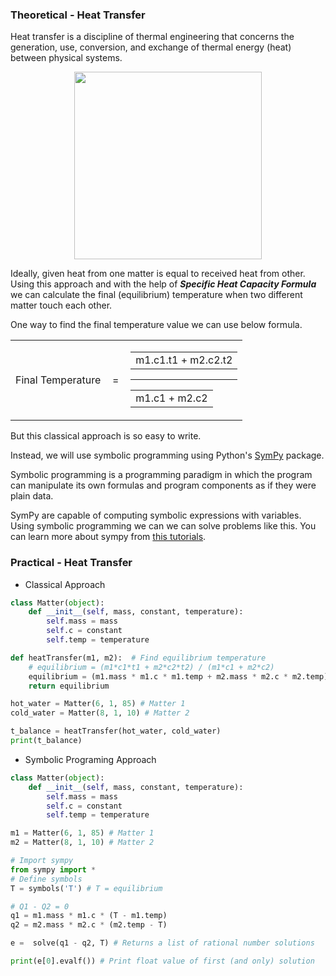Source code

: ### Theoretical - Heat Transfer

Heat transfer is a discipline of thermal engineering that concerns the generation, use, conversion, and exchange of thermal energy (heat) between physical systems.

<div style="text-align:center"><img src="https://www.onlinemathlearning.com/image-files/xspecific-heat-capacity.png.pagespeed.ic.aKrNOuBNTl.webp" width="300"/></div>

Ideally, given heat from one matter is equal to received heat from other. Using this approach and with the help of _**Specific Heat Capacity Formula**_ we can calculate the final (equilibrium) temperature when two different matter touch each other.

One way to find the final temperature value we can use below formula.

<table style="width: 393px;" border="0" cellspacing="0" align="center">
<tbody>
<tr>
<td style="width: 57px;" align="center" nowrap="nowrap">Final Temperature</td>
<td style="width: 16px;" align="center" nowrap="nowrap">=</td>
<td style="width: 139px;" align="center" nowrap="nowrap">
<table border="0" cellspacing="0">
<tbody>
<tr>
<td align="center" nowrap="nowrap">
<div>
<div>m1.c1.t1 + m2.c2.t2</div>
</div>
</td>
</tr>
</tbody>
</table>
<div class="hrcomp"><hr noshade="noshade" size="1" /></div>
<table border="0" cellspacing="0">
<tbody>
<tr>
<td align="center" nowrap="nowrap">
<div>
<div>m1.c1 + m2.c2</div>
</div>
</td>
</tr>
</tbody>
</table>
</td>
</tr>
</tbody>
</table>

But this classical approach is so easy to write.

Instead, we will use symbolic programming using Python's [SymPy](https://www.sympy.org/) package.

Symbolic programming is a programming paradigm in which the program can manipulate its own formulas and program components as if they were plain data.

SymPy are capable of computing symbolic expressions with variables. Using symbolic programming we can we can solve problems like this. You can learn more about sympy from [this tutorials](https://docs.sympy.org/1.5.1/tutorial).

### Practical - Heat Transfer

- Classical Approach

```python
class Matter(object):
    def __init__(self, mass, constant, temperature):
        self.mass = mass
        self.c = constant
        self.temp = temperature

def heatTransfer(m1, m2):  # Find equilibrium temperature
    # equilibrium = (m1*c1*t1 + m2*c2*t2) / (m1*c1 + m2*c2)
    equilibrium = (m1.mass * m1.c * m1.temp + m2.mass * m2.c * m2.temp) / (m1.mass * m1.c + m2.mass * m2.c)
    return equilibrium

hot_water = Matter(6, 1, 85) # Matter 1
cold_water = Matter(8, 1, 10) # Matter 2

t_balance = heatTransfer(hot_water, cold_water)
print(t_balance)
```

- Symbolic Programing Approach

```python
class Matter(object):
    def __init__(self, mass, constant, temperature):
        self.mass = mass
        self.c = constant
        self.temp = temperature

m1 = Matter(6, 1, 85) # Matter 1
m2 = Matter(8, 1, 10) # Matter 2

# Import sympy
from sympy import *
# Define symbols
T = symbols('T') # T = equilibrium

# Q1 - Q2 = 0
q1 = m1.mass * m1.c * (T - m1.temp)
q2 = m2.mass * m2.c * (m2.temp - T)

e =  solve(q1 - q2, T) # Returns a list of rational number solutions

print(e[0].evalf()) # Print float value of first (and only) solution
```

**EXERCISE INSTRUCTIONS:** Your answer should be the lines of the records that hold the string "programming".

**WRITTEN REPLY:**
Instead, we will use symbolic programming using Python's [SymPy](https://www.sympy.org/) package.
Symbolic programming is a programming paradigm in which the program can manipulate its own formulas and program components as if they were plain data.
SymPy are capable of computing symbolic expressions with variables. Using symbolic programming we can we can solve problems like this. You can learn more about sympy from [this tutorials](https://docs.sympy.org/1.5.1/tutorial).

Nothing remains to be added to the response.